WHAT YOU SHOULD DO:
Check the listing below for lines with the word "Response" and say how many there are, with nothing but the number.

SOURCE DATA:
+===+
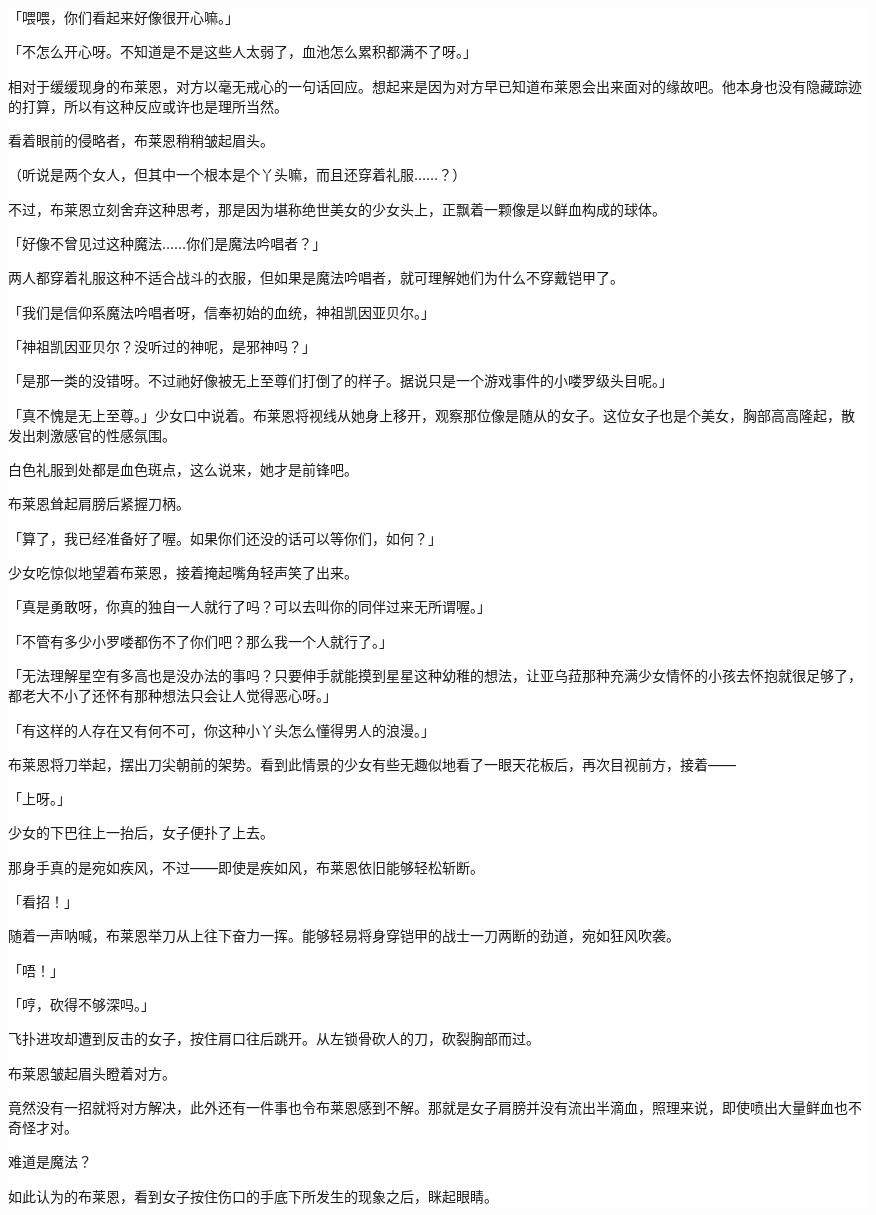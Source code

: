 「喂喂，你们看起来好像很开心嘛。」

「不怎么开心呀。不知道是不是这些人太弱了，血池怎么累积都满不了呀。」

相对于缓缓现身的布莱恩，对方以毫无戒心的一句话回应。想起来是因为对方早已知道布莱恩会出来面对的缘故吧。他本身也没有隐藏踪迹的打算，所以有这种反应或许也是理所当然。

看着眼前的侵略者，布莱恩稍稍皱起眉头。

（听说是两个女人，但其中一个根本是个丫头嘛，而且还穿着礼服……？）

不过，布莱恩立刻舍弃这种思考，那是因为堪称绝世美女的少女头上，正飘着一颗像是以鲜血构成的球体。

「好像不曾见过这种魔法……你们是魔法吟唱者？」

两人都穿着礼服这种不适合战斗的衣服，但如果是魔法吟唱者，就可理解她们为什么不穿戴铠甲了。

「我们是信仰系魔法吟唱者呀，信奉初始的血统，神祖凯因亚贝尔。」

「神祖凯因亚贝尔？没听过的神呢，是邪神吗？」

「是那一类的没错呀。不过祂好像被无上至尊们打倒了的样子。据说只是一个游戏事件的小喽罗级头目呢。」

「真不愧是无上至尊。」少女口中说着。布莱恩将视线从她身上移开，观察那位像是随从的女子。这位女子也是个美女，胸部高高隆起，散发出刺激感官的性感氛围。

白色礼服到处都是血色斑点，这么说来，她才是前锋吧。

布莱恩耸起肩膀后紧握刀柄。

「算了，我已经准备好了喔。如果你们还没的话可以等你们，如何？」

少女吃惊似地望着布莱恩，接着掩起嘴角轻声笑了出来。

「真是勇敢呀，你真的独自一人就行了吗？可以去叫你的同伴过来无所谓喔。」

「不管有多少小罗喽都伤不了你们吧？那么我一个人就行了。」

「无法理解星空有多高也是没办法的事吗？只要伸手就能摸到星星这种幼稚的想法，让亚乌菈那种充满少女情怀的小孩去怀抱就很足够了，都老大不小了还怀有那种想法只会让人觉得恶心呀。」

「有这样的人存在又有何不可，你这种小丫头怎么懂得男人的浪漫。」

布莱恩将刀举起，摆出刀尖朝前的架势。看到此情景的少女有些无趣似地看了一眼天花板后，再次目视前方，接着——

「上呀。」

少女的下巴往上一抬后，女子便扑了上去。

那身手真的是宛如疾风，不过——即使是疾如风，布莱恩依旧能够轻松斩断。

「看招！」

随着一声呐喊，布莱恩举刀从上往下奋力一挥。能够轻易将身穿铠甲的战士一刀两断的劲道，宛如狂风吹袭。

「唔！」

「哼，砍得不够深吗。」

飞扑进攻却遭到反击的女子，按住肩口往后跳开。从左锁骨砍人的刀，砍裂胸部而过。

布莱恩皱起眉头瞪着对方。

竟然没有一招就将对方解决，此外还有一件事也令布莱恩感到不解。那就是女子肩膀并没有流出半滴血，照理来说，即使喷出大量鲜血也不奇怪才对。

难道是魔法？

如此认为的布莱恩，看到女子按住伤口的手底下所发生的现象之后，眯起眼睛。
+===+
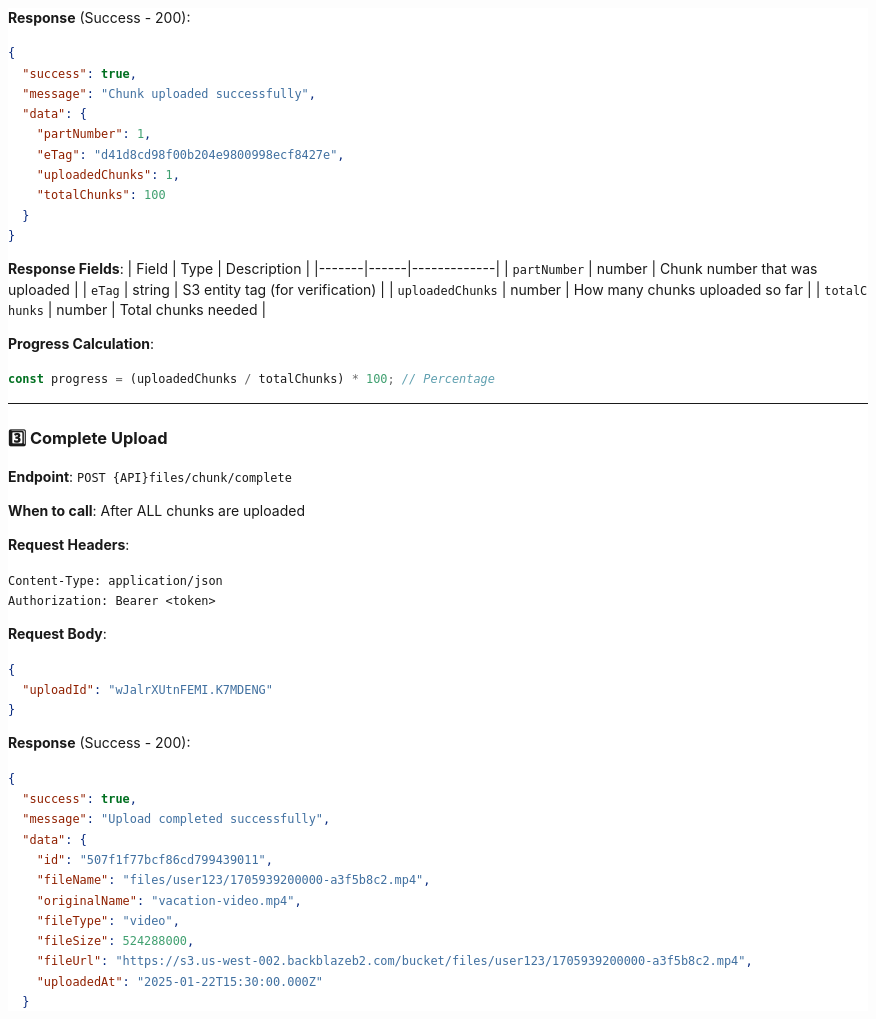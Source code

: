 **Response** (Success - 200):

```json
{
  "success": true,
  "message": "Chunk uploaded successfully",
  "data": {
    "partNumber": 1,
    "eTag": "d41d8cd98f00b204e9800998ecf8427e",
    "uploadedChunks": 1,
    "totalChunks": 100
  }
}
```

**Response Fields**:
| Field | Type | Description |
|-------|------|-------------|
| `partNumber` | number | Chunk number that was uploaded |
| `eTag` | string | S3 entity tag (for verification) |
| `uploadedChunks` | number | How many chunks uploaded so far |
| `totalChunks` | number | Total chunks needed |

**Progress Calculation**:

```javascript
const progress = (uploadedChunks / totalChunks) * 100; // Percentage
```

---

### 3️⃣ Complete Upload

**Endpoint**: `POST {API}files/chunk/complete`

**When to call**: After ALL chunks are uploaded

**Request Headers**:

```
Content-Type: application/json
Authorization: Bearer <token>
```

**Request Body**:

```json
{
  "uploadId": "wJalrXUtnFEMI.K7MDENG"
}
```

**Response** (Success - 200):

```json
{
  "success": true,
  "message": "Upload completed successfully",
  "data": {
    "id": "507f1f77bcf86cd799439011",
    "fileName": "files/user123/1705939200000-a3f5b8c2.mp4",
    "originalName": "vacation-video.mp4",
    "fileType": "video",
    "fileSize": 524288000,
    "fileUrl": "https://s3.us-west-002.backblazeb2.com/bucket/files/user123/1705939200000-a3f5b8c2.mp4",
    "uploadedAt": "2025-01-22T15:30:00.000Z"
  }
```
+===+
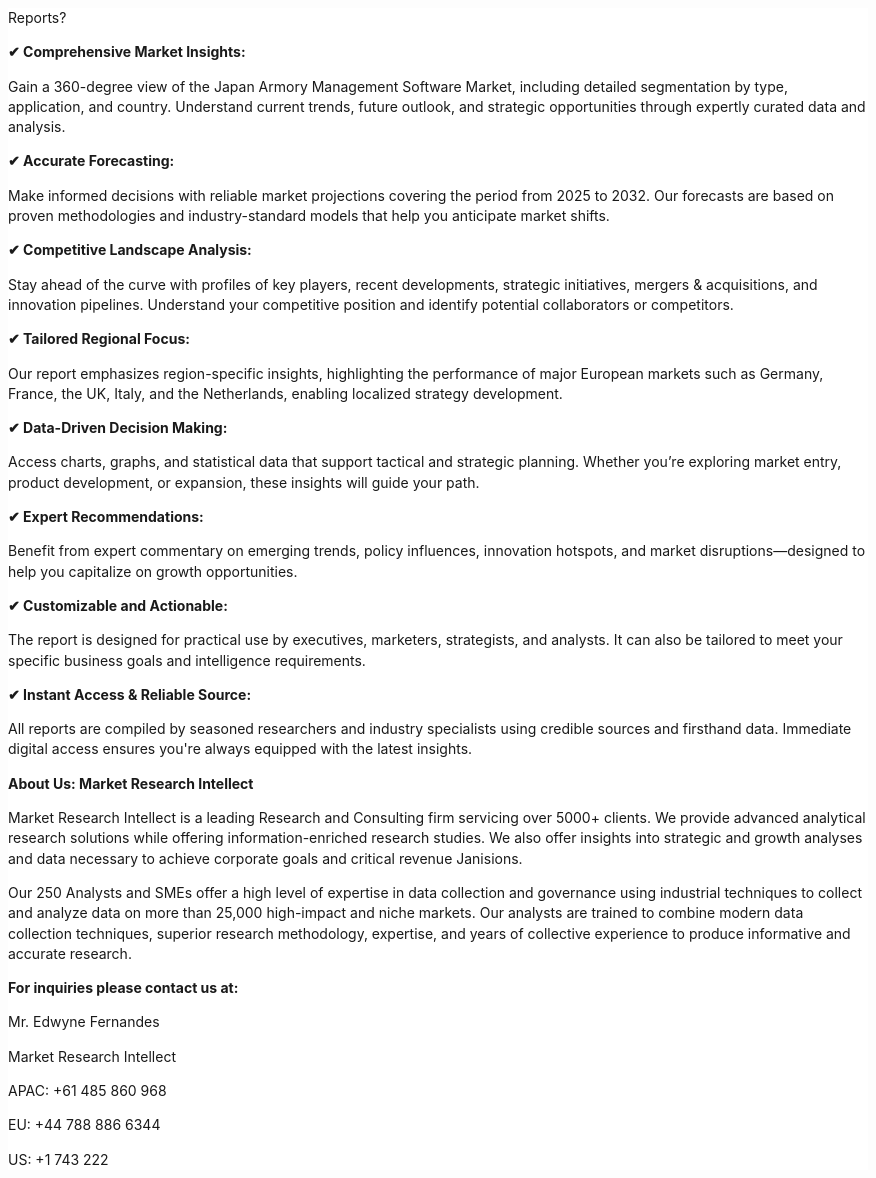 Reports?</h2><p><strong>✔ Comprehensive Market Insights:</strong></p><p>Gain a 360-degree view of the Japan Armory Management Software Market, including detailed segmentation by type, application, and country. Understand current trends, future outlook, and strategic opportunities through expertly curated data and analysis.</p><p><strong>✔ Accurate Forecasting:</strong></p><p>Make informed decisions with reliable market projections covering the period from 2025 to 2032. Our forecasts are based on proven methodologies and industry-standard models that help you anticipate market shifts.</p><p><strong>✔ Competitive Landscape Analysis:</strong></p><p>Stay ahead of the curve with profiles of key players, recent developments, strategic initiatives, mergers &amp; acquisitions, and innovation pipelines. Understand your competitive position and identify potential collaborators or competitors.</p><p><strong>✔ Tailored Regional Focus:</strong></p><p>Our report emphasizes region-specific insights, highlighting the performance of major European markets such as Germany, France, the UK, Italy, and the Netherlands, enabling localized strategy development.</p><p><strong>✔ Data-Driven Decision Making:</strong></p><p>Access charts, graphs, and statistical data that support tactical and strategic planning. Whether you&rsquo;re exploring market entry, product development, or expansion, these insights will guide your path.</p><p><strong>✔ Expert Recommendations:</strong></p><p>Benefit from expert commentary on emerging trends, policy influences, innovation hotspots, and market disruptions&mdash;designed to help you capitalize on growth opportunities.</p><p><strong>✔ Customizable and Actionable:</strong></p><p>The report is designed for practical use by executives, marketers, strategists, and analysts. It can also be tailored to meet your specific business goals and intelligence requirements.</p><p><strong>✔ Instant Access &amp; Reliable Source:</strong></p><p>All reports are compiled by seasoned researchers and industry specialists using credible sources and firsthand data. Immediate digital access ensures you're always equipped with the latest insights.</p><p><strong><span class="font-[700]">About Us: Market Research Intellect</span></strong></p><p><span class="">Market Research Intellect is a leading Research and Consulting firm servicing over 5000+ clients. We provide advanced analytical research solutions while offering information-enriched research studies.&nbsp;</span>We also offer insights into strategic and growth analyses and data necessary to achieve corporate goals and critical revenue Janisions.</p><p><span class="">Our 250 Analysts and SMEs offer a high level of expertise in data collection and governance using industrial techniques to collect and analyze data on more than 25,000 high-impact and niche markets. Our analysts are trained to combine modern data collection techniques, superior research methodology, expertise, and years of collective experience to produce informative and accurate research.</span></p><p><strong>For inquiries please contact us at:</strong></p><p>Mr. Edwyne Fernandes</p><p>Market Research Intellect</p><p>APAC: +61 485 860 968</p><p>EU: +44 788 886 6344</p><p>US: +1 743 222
+===+
TASK SOLUTION:
3